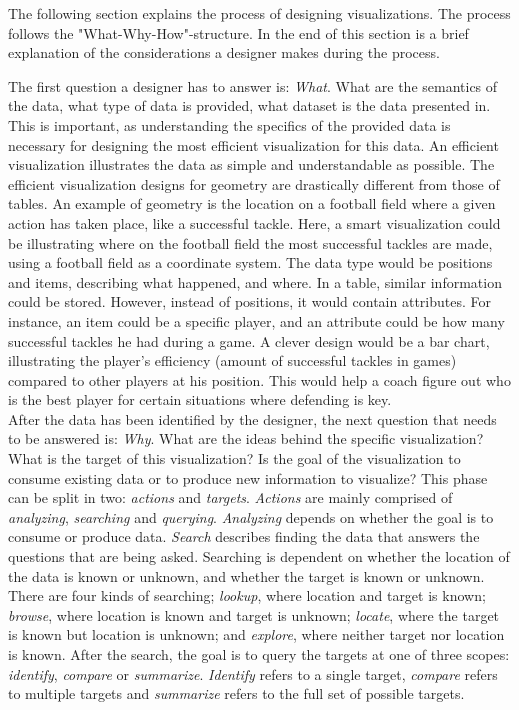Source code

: \documentclass[Report.tex]{subfiles}
\begin{document}
The following section explains the process of designing visualizations. The process follows the "What-Why-How"-structure. In the end of this section is a brief explanation of the considerations a designer makes during the process.

The first question a designer has to answer is: \emph{What}. What are the semantics of the data, what type of data is provided, what dataset is the data presented in. This is important, as understanding the specifics of the provided data is necessary for designing the most efficient visualization for this data. An efficient visualization illustrates the data as simple and understandable as possible. The efficient visualization designs for geometry are drastically different from those of tables. An example of geometry is the location on a football field where a given action has taken place, like a successful tackle. Here, a smart visualization could be illustrating where on the football field the most successful tackles are made, using a football field as a coordinate system. The data type would be positions and items, describing what happened, and where. In a table, similar information could be stored. However, instead of positions, it would contain attributes. For instance, an item could be a specific player, and an attribute could be how many successful tackles he had during a game. A clever design would be a bar chart, illustrating the player’s efficiency (amount of successful tackles in games) compared to other players at his position. This would help a coach figure out who is the best player for certain situations where defending is key.\\
After the data has been identified by the designer, the next question that needs to be answered is: \emph{Why}. What are the ideas behind the specific visualization? What is the target of this visualization? Is the goal of the visualization to consume existing data or to produce new information to visualize? This phase can be split in two: \emph{actions} and \emph{targets}. \emph{Actions} are mainly comprised of \emph{analyzing}, \emph{searching} and \emph{querying}. \emph{Analyzing} depends on whether the goal is to consume or produce data. \emph{Search} describes finding the data that answers the questions that are being asked. Searching is dependent on whether the location of the data is known or unknown, and whether the target is known or unknown. There are four kinds of searching; \emph{lookup}, where location and target is known; \emph{browse}, where location is known and target is unknown; \emph{locate}, where the target is known but location is unknown; and \emph{explore}, where neither target nor location is known. After the search, the goal is to query the targets at one of three scopes: \emph{identify}, \emph{compare} or \emph{summarize}. \emph{Identify} refers to a single target, \emph{compare} refers to multiple targets and \emph{summarize} refers to the full set of possible targets.
\end{document}
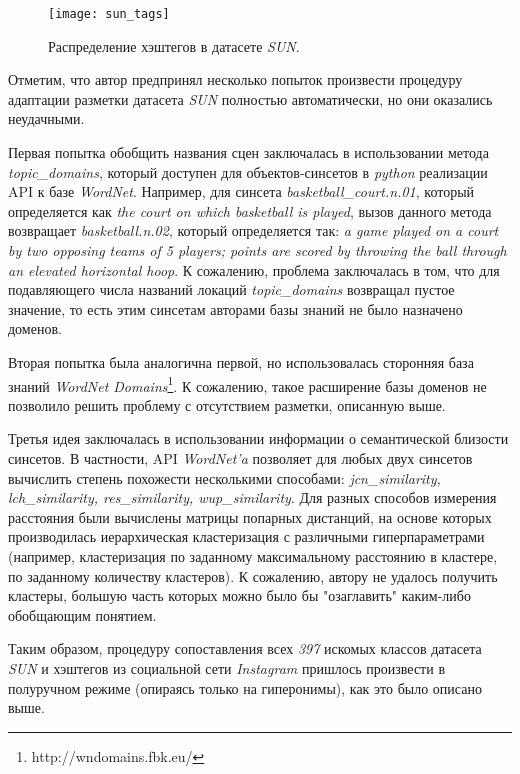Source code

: \begin{figure}[h!]
    \begin{center}
   	    \texttt{[image: sun\_tags]}
   	\end{center}
   	\caption{Распределение хэштегов в датасете \textit{SUN}.}
   	\label{tikzpicture: sun_tags}
\end{figure}


\indent
\indent 
Отметим, что автор предпринял несколько попыток произвести процедуру 
адаптации разметки датасета \textit{SUN} полностью автоматически, 
но они оказались неудачными. 


\indent
\indent
Первая попытка обобщить названия сцен заключалась в использовании
метода \textit{topic\_domains},
который доступен для объектов-синсетов в \textit{python} реализации API к 
базе \textit{WordNet}. Например, для синсета
\textit{basketball\_court.n.01}, который определяется как 
\textit{the court on which basketball is played}, 
вызов данного метода возвращает \textit{basketball.n.02}, который определяется так:
\textit{a game played on a court by two opposing teams of 5 players;
points are scored by throwing the ball through an elevated horizontal hoop}.
К сожалению, проблема заключалась в том, что для подавляющего числа названий 
локаций \textit{topic\_domains} возвращал пустое значение,
то есть этим синсетам
авторами базы знаний не было назначено доменов.


\indent
\indent
Вторая попытка была аналогична первой, но использовалась сторонняя база знаний
\textit{WordNet Domains}\footnote{http://wndomains.fbk.eu/}. К сожалению, такое
расширение базы доменов не позволило решить проблему
с отсутствием разметки, описанную выше.


\indent
\indent
Третья идея заключалась в использовании информации о семантической близости 
синсетов. В частности, API \textit{WordNet'a} позволяет для любых двух синсетов
вычислить степень похожести несколькими способами:
\textit{jcn\_similarity, lch\_similarity, res\_similarity, wup\_similarity}.
Для разных способов измерения расстояния были вычислены матрицы попарных дистанций,
на основе которых производилась иерархическая кластеризация с различными
гиперпараметрами
 (например, кластеризация по заданному максимальному расстоянию в кластере, 
по заданному количеству кластеров). К сожалению, автору не удалось получить кластеры,
большую часть которых можно было бы "озаглавить" 
каким-либо обобщающим понятием.


\indent
\indent
Таким образом, процедуру сопоставления всех 
\textit{397} искомых классов датасета \textit{SUN} и хэштегов из социальной сети \textit{Instagram}
пришлось произвести в полуручном режиме (опираясь только на гиперонимы),
как это было описано выше.


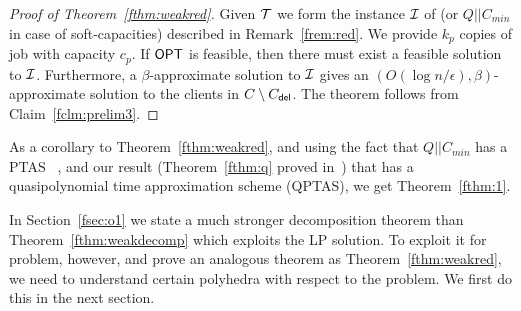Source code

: \begin{proof}[Proof of Theorem~\ref{fthm:weakred}]
	Given ${\cal T}$ we form the instance ${\cal I}$  of \cckp (or $Q||C_{min}$ in case of soft-capacities) described in Remark~\ref{frem:red}. We provide $k_p$ copies of job with capacity $c_p$. If $\mathsf{OPT}$ is feasible, then there must exist a feasible solution to ${\cal I}$. Furthermore, a $\beta$-approximate solution to ${\cal I}$ gives an $\left(O(\log n/\epsilon),\beta\right)$-approximate solution to the clients in $C\setminus C_{\mathsf{del}}$. The theorem follows from Claim~\ref{fclm:prelim3}.
%	
\end{proof}

As a corollary to Theorem~\ref{fthm:weakred}, and using the fact that $Q||C_{min}$ has a PTAS ~\cite{AzarE98},  and our result (Theorem~\ref{fthm:q} proved in~) that \cckp has a quasipolynomial time approximation scheme (QPTAS), we get Theorem~\ref{fthm:1}.\medskip


In Section~\ref{fsec:o1} we state a much stronger decomposition theorem than Theorem~\ref{fthm:weakdecomp} which exploits the LP solution.
To exploit it for \mckc problem, however, and prove an analogous theorem as Theorem~\ref{fthm:weakred}, we need to understand certain polyhedra with respect to the \cckp problem.
We first do this in the next section.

───

▸ **DESCRIPTION OF THE TASK**
Once you find the string "кластеризация" in a line of the records, copy that line.

▸ **RESPONSE TO THE EXERCISE**
на основе которых производилась иерархическая кластеризация с различными
 (например, кластеризация по заданному максимальному расстоянию в кластере, 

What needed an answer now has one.